**TASK TO COMPLETE**
Your copy should hold exactly the lines from the beginning of the listing below through the line with "nie przestrzegali porzadków.)", without any pictures.

**DATA SECTION**
>>>
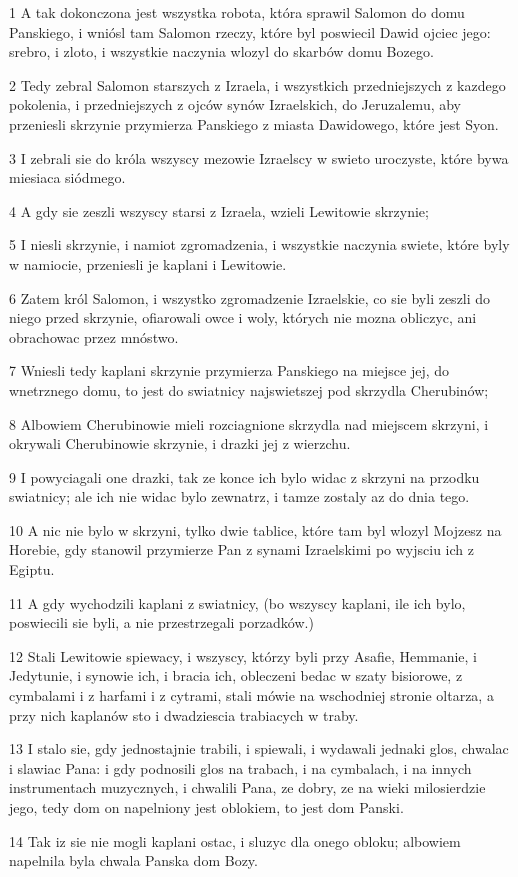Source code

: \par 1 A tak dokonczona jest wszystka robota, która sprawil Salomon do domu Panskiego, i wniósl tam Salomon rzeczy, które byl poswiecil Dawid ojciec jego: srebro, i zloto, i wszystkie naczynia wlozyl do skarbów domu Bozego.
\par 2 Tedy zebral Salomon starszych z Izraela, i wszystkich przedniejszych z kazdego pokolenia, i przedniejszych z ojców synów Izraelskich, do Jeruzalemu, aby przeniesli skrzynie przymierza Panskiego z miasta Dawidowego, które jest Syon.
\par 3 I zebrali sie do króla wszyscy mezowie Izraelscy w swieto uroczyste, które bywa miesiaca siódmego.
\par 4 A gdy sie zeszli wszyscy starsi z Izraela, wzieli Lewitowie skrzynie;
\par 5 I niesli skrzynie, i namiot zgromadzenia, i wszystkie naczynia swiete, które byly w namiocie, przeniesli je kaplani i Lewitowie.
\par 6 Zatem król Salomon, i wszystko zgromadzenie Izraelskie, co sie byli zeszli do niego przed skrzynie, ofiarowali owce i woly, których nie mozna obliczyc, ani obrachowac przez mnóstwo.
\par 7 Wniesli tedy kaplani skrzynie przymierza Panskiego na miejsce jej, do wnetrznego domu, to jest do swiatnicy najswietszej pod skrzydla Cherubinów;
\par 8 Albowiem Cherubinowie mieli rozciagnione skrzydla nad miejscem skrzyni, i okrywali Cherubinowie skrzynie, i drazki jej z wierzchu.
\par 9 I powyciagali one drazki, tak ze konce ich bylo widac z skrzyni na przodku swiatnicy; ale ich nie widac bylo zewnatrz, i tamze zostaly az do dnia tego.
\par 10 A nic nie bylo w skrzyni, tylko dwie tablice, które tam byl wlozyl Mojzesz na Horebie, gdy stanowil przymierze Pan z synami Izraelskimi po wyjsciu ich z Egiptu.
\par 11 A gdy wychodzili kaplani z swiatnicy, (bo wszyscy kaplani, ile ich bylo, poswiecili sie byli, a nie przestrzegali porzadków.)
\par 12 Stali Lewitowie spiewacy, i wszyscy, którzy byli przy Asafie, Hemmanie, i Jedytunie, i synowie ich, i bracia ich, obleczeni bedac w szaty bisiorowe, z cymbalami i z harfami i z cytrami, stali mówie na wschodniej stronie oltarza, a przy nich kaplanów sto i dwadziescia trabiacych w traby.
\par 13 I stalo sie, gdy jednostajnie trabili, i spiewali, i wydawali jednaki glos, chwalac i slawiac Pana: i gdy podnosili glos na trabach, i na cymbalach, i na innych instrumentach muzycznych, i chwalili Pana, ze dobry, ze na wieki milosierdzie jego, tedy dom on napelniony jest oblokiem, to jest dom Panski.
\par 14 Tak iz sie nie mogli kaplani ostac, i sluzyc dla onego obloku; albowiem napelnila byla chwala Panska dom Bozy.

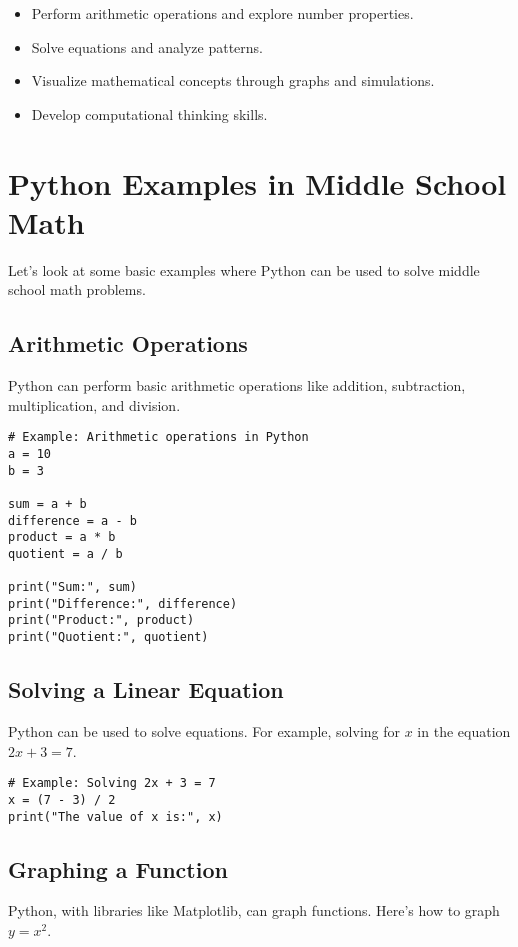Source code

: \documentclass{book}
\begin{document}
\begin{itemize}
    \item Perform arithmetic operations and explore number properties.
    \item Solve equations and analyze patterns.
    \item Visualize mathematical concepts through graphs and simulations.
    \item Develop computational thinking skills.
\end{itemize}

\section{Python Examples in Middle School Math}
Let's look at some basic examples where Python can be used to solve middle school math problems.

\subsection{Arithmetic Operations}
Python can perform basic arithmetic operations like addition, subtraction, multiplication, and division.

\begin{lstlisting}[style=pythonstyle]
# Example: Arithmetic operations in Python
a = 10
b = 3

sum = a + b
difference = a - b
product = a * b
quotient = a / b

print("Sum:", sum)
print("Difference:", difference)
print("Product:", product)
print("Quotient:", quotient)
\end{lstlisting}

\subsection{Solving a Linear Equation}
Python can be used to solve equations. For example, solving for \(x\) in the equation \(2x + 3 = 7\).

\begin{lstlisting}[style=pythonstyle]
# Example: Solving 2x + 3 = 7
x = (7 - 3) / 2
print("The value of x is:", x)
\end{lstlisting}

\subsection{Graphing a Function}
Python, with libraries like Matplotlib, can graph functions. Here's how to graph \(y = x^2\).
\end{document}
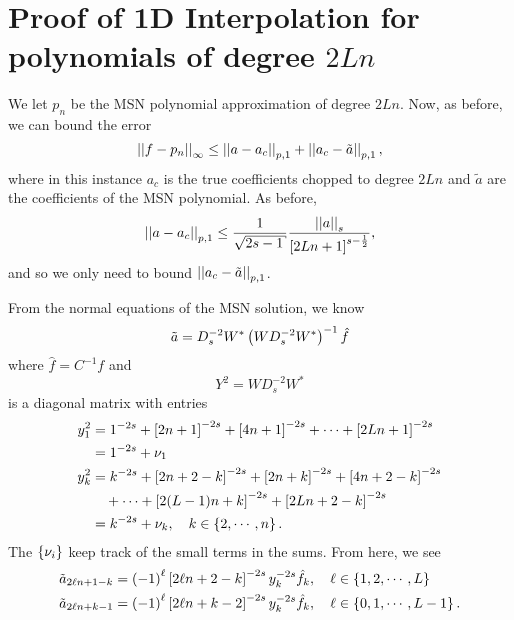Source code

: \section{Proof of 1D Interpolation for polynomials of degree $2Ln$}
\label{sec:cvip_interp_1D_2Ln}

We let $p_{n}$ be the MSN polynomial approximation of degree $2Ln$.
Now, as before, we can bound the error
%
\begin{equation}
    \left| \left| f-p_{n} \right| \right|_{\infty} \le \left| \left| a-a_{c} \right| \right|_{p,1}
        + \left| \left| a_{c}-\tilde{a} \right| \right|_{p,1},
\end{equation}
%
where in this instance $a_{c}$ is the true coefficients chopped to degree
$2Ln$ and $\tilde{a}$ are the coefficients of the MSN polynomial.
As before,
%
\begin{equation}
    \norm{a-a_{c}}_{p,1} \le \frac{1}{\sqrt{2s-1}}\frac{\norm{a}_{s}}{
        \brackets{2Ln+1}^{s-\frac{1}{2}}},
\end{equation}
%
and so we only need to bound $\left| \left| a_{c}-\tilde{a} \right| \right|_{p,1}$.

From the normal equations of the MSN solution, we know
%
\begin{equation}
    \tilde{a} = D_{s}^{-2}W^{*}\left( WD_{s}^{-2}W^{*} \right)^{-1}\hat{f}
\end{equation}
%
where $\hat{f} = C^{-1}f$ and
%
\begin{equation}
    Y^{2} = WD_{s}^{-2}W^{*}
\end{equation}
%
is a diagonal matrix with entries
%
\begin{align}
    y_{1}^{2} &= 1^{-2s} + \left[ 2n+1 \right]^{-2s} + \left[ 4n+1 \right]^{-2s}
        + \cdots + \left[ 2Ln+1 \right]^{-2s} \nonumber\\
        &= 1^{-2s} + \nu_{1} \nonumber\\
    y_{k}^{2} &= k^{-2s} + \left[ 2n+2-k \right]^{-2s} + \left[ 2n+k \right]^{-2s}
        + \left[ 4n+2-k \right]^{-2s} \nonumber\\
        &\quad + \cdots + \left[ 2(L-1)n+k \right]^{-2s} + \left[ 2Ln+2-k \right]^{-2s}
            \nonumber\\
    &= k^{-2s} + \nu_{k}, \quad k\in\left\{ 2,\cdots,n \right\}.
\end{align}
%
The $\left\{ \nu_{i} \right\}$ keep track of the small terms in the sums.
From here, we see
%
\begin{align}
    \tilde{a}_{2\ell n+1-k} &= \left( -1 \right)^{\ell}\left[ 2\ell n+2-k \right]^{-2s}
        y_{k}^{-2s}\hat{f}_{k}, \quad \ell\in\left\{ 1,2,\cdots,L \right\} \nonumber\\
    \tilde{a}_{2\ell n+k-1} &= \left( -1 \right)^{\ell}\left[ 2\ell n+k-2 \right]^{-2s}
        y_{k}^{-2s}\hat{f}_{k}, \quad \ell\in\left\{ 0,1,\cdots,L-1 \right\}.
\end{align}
<<<
**ANSWER BOX**
Source code

: \par 1 A tak dokonczona jest wszystka robota, która sprawil Salomon do domu Panskiego, i wniósl tam Salomon rzeczy, które byl poswiecil Dawid ojciec jego: srebro, i zloto, i wszystkie naczynia wlozyl do skarbów domu Bozego.
\par 2 Tedy zebral Salomon starszych z Izraela, i wszystkich przedniejszych z kazdego pokolenia, i przedniejszych z ojców synów Izraelskich, do Jeruzalemu, aby przeniesli skrzynie przymierza Panskiego z miasta Dawidowego, które jest Syon.
\par 3 I zebrali sie do króla wszyscy mezowie Izraelscy w swieto uroczyste, które bywa miesiaca siódmego.
\par 4 A gdy sie zeszli wszyscy starsi z Izraela, wzieli Lewitowie skrzynie;
\par 5 I niesli skrzynie, i namiot zgromadzenia, i wszystkie naczynia swiete, które byly w namiocie, przeniesli je kaplani i Lewitowie.
\par 6 Zatem król Salomon, i wszystko zgromadzenie Izraelskie, co sie byli zeszli do niego przed skrzynie, ofiarowali owce i woly, których nie mozna obliczyc, ani obrachowac przez mnóstwo.
\par 7 Wniesli tedy kaplani skrzynie przymierza Panskiego na miejsce jej, do wnetrznego domu, to jest do swiatnicy najswietszej pod skrzydla Cherubinów;
\par 8 Albowiem Cherubinowie mieli rozciagnione skrzydla nad miejscem skrzyni, i okrywali Cherubinowie skrzynie, i drazki jej z wierzchu.
\par 9 I powyciagali one drazki, tak ze konce ich bylo widac z skrzyni na przodku swiatnicy; ale ich nie widac bylo zewnatrz, i tamze zostaly az do dnia tego.
\par 10 A nic nie bylo w skrzyni, tylko dwie tablice, które tam byl wlozyl Mojzesz na Horebie, gdy stanowil przymierze Pan z synami Izraelskimi po wyjsciu ich z Egiptu.
\par 11 A gdy wychodzili kaplani z swiatnicy, (bo wszyscy kaplani, ile ich bylo, poswiecili sie byli, a nie przestrzegali porzadków.)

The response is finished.